Shikha Dalmia, Indiana’s Revised RFRA Law Strikes the Worst Possible Balance, Reason.com

Native Americans didn’t get peyote through RFRA!  Didn’t need it because got ordinary exemptions once asked. Read more in my Cardozo Law Review article.

Indiana Gov. Mike Pence (R) vowed to “clarify and fix” his state’s new Religious Freedom and Restoration Act after major corporations threatened to boycott the state. And so he did—by completely gutting the law.
These businesses—and many caterwauling progressives—claimed that the original law gave religiously inclined business owners a “license to discriminate,” especially against gay customers. But the amended law maximizes the damage on both ends: It undermines the rights of religious businesses without protecting gays from discrimination.
However, what is deeply ironic is that corporate America was able to wield its right not to do business (and boycott Indiana) by circumscribing the same right of Indiana businesses.
Indiana is hardly the first state to embrace a law like RFRA. The federal government—and 19 other states—already have RFRA laws on the books. But the reason that the Hoosier State’s law has produced what The Week’s Michael Brendan Dougherty aptly dubbed a “national freak-out” is that these other laws mostly protect individuals seeking relief from government intrusions into their religious beliefs. For example, thanks to the federal RFRA, Uncle Sam can’t deny unemployment benefits to American Indians who consume an illegal hallucinogen like peyote during religious ceremonies because that would unduly burden the right to the free exercise of their religion.
The Indiana law went farther, and also applied to disputes between private parties. This “would allow people to discriminate against their neighbors,” alleged Apple CEO Tim Cook, who has become a liberal hero by leading the corporate opposition against the law.
This is a horrible caricature.
For starters, the Hoosier RFRA allowed private individuals to discriminate only when that was absolutely necessary to avoid violating their core religious principles.
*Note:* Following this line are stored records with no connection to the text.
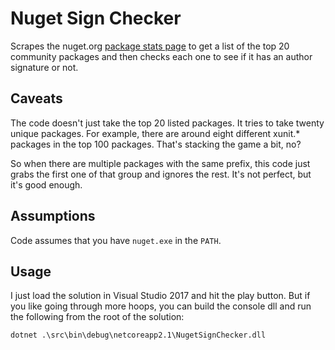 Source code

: # Nuget Sign Checker

Scrapes the nuget.org [package stats page](https://www.nuget.org/stats/packages)
to get a list of the top 20 community packages and then checks each one to see
if it has an author signature or not.

## Caveats

The code doesn't just take the top 20 listed packages. It tries to take twenty
unique packages. For example, there are around eight different xunit.* packages
in the top 100 packages. That's stacking the game a bit, no?

So when there are multiple packages with the same prefix, this code just grabs
the first one of that group and ignores the rest. It's not perfect, but it's
good enough.

## Assumptions

Code assumes that you have `nuget.exe` in the `PATH`.

## Usage

I just load the solution in Visual Studio 2017 and hit the play button. But if
you like going through more hoops, you can build the console dll and run the
following from the root of the solution:

```cmd
dotnet .\src\bin\debug\netcoreapp2.1\NugetSignChecker.dll
``` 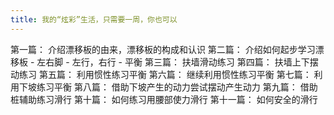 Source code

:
 ```yaml
---
title: 我的“炫彩”生活，只需要一周，你也可以
---
```



第一篇：
    介绍漂移板的由来，漂移板的构成和认识
第二篇：
    介绍如何起步学习漂移板
        - 左右脚
        - 左行，右行
        - 平衡
第三篇：
    扶墙滑动练习
第四篇：
    扶墙上下摆动练习
第五篇：
    利用惯性练习平衡
第六篇：
    继续利用惯性练习平衡
第七篇：
    利用下坡练习平衡
第八篇：
    借助下坡产生的动力尝试摆动产生动力
第九篇：
    借助桩辅助练习滑行
第十篇：
    如何练习用腰部使力滑行
第十一篇：
    如何安全的滑行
A Christian restaurant owner’s refusal to serve gays wouldn’t fit the bill. However, a Jewish baker who refused to make sacramental bread for a Catholic Mass or an Evangelical photographer who declined to photograph a gay wedding might—might, mind you, not would. That’s because the law provided merely an argument for courts to weigh when evaluating discrimination complaints against such individuals—not an automatic defense. Judges could still decide that equal treatment was a compelling enough government interest that such discriminatory actions against gays are prohibited.
There would be an argument to deny business owners even this little space to live by their spiritual sensibilities if the discriminated individuals couldn’t obtain the services they needed elsewhere—as was the case with blacks in the Jim Crow South prior to the passage of the 1964 Civil Rights Act. But discrimination isn’t as institutionalized now as it was then, especially against gays, who have gained rapid acceptance in recent years. If one establishment refuses to service gay customers, there are myriad others that will, imposing no severe hardship on them. To insist on being served by the few people whose beliefs would be violated seems more like a projection of power rather than a plea to secure legitimate rights.
Furthermore, if corporations merely boycotted Christian businesses whose beliefs they found abhorrent, it would be one thing. But what’s truly obnoxious about their campaign was that they were using their right not to do business with Indiana, because it was doing something they disagreed with, to obtain a law that would deny Indiana businesses the same right not to do business with folks who they don’t agree with. This is simply intolerance masquerading as a crusade for justice and equality—a naked use of brute market power to legislate his views.
That said, the “national freak-out” against Indiana hasn’t emerged in a vacuum. Gov. Pence unsuccessfully tried to outlaw gay marriages in Indiana, after all. So there is little reason for gays to trust him, notwithstanding his protestations that he found discrimination against gays personally abhorrent.
Also, the state doesn’t have a statute barring discrimination by sexual orientation or gender identity in housing, education, and public accommodation as it does by race. So if Indiana were striving to balance religious liberties and equal treatment of gays, it would have made sense for it to pass such a law but leave RFRA alone, which is sort of what Utah has done. “The state passed new religious-conscience accommodations, but they were tied to new gay-rights protections,” Brooking Institute’s Jonathan Rauch has noted.
Such an approach would have offered gays standing protections against discrimination, but allowed judges to use RFRA to carve out exceptions for religious conscientious objectors on a case-by-case basis if they could offer strong reasons why discrimination was necessary to maintain some central tenet of their faith, balancing both sides’ interests.
This wouldn’t be ideal from a libertarian standpoint because, in a free society, people should be free to not associate with someone, even for the most odious reasons. But it wouldn’t be the worst thing either. Indiana’s “fix”, however, strikes the worst possible compromise. It won’t make it illegal to discriminate against gays  (except in communities such as Indianapolis that have such laws) but it’ll take away a potential legal defence from those who do, sowing confusion and frustration.
This isn’t a worthy compromise for a nation founded on the promise of protecting religious liberty and ensuring equality. But if the nation’s corporations are pleased, who cares, right?